The world has lots of problems that we need to do disciplined and diligent politics to fix. But to avoid purely despairing over the state of the world, we have to put those problems in the context of how bad should we *expect* the world to be. And by this metric, the world is pretty good.
I wrote about this last month and coined the term “midwit despair.” This is despair from learning a little bit about the world and realizing there are problems, without the next step of learning how many (larger!) problems we’ve overcome in the past.
I want to provide another striking example of the progress we have made here. Here’s a chart I saw on Twitter today. Pink is “recession” and blue is “not recession.” We move through time from left to right. There used to be a lot of pink and now there’s much less of it. That’s amazing.
We used to be in recessions (or “panics”) a lot. As our monetary and fiscal policy knowledge has improved… that happens less. It’s great. The Federal Reserve was created in 1913 partly in response to the Panic of 1907, and its first few decades weren’t exactly spectacular. Its actions before and during what became the Great Depression made the crash and subsequent depression worse (if you don’t believe me, Ben Bernanke being a little glib said, “We did it. We’re very sorry.”).
But a cool thing about humans is that we learn stuff. The Great Recession was a recession and not a depression largely because the Fed had decades of knowledge and could manage the crisis better.
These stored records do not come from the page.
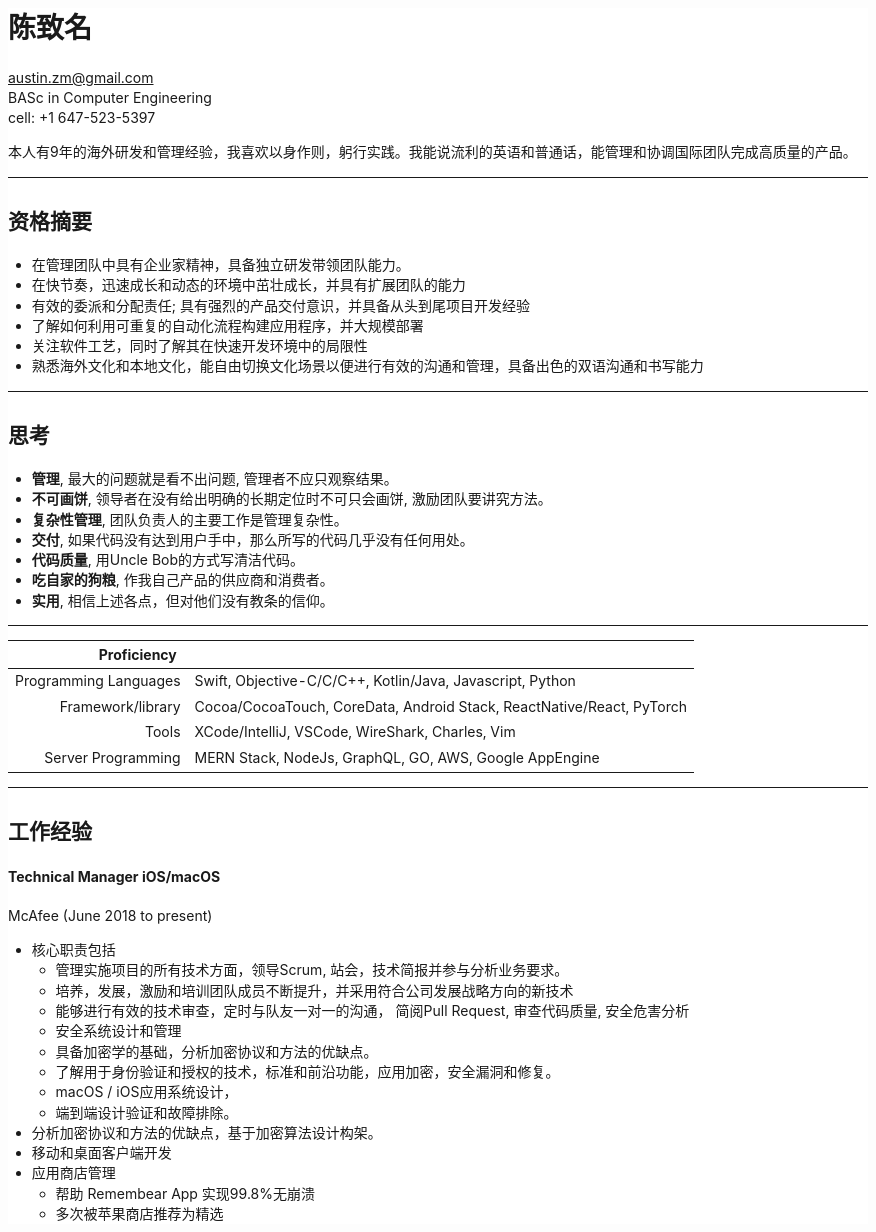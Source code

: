 # 陈致名

austin.zm@gmail.com  
BASc in Computer Engineering  
cell: +1 647-523-5397

本人有9年的海外研发和管理经验，我喜欢以身作则，躬行实践。我能说流利的英语和普通话，能管理和协调国际团队完成高质量的产品。

---

## 资格摘要

* 在管理团队中具有企业家精神，具备独立研发带领团队能力。
* 在快节奏，迅速成长和动态的环境中茁壮成长，并具有扩展团队的能力
* 有效的委派和分配责任; 具有强烈的产品交付意识，并具备从头到尾项目开发经验
* 了解如何利用可重复的自动化流程构建应用程序，并大规模部署
* 关注软件工艺，同时了解其在快速开发环境中的局限性
* 熟悉海外文化和本地文化，能自由切换文化场景以便进行有效的沟通和管理，具备出色的双语沟通和书写能力

---

## 思考 

* __管理__, 最大的问题就是看不出问题, 管理者不应只观察结果。
* __不可画饼__, 领导者在没有给出明确的长期定位时不可只会画饼, 激励团队要讲究方法。
* __复杂性管理__, 团队负责人的主要工作是管理复杂性。
* __交付__, 如果代码没有达到用户手中，那么所写的代码几乎没有任何用处。
* __代码质量__, 用Uncle Bob的方式写清洁代码。
* __吃自家的狗粮__, 作我自己产品的供应商和消费者。
* __实用__, 相信上述各点，但对他们没有教条的信仰。

---

| Proficiency | |
| ------:| :------- |
| Programming Languages | Swift, Objective-C/C/C++, Kotlin/Java, Javascript, Python |
| Framework/library | Cocoa/CocoaTouch, CoreData, Android Stack, ReactNative/React, PyTorch |
| Tools | XCode/IntelliJ, VSCode, WireShark, Charles, Vim |
| Server Programming | MERN Stack, NodeJs, GraphQL, GO, AWS, Google AppEngine |

---

## 工作经验  

#### Technical Manager iOS/macOS 
McAfee (June 2018 to present)  

- 核心职责包括
	- 管理实施项目的所有技术方面，领导Scrum, 站会，技术简报并参与分析业务要求。
	- 培养，发展，激励和培训团队成员不断提升，并采用符合公司发展战略方向的新技术
	- 能够进行有效的技术审查，定时与队友一对一的沟通， 简阅Pull Request, 审查代码质量, 安全危害分析
	- 安全系统设计和管理
	- 具备加密学的基础，分析加密协议和方法的优缺点。
	- 了解用于身份验证和授权的技术，标准和前沿功能，应用加密，安全漏洞和修复。
	- macOS / iOS应用系统设计，
	- 端到端设计验证和故障排除。
- 分析加密协议和方法的优缺点，基于加密算法设计构架。
- 移动和桌面客户端开发
- 应用商店管理 
	- 帮助 Remembear App 实现99.8%无崩溃
	- 多次被苹果商店推荐为精选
Karl Marx (somewhere, can’t find the ref, maybe it was Engels) complained that capitalism had crises every decade like clockwork. In his time, that was true! Look at the plot! Here’s another viz from Fidelity, you can just look at how much less gray there is over time and look at the declining recession odds. People in the 19th century lived half their lives in a recession or depression! That sucks!
So I’ll say it again: we live during the best time to be alive in history. Don’t despair simply because problems remain in the world. Let’s work diligently to fix the problems but do so knowing that our actions matter, that our effort and the effort of our ancestors is paying off. It’s a pretty rad time to be alive.